In this piece, I indulge in a recollection of schooldays, to convey the difficulty of communicating about music. I wrote:

“The pitfalls of trying to communicate musical truths in words—and the paradoxical urge to do so—were borne in on me when I was about 10. A seemingly ancient man with a white beard came to my school one summer day, holding us truculently indoors when the cricket field beckoned. He pounded the piano for an hour or so and repeatedly groaned the single Latin word “Accende!”, a spectacle sufficiently amusing to us schoolboys for it to engender a brief imitative craze after he had left. Then we all forgot about it, and him. Twenty years later, attending a live performance of Mahler’s eighth symphony for the first time, I was bodily hurled back in my seat by the choir’s dramatic unison shout in E major at what turned out to be bar 262 of the first movement. Simultaneously there came back in a flash the memory of the old man (Sir Charles Groves, it was) at the piano. This was the musical moment he had attempted to share with 200 indifferent children on a June afternoon in the 1960s. How doomed of him to seek to convey it. How inevitable that he should try.”

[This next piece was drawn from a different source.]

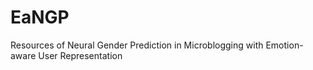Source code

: # EaNGP
Resources of Neural Gender Prediction in Microblogging with Emotion-aware User Representation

More recently, I was going through some old papers, and came across a contemporaneous record of this event, in the form of my weekly letter home from Summer Fields to my parents. I had not read this account since I wrote it in 1967: “On Friday, Mr Charles Groves MBE, conductor of the Liverpool Philharmonic Orchestra, gave us a lecture on Mahler’s 8th symphony, of all things. It was completely boring, as predicted, as he blabbered on about nothing but commas and hiccups and the fact that the 97th note in the 157th bar of the 62nd line in the bass clef of the 94th page of book 962 of the 27th movement of the 767th symphony (phew whiff!) was a crotchet. Not quite my sort of thing, to put it mildly.”

It seems that my love of music had not yet burgeoned.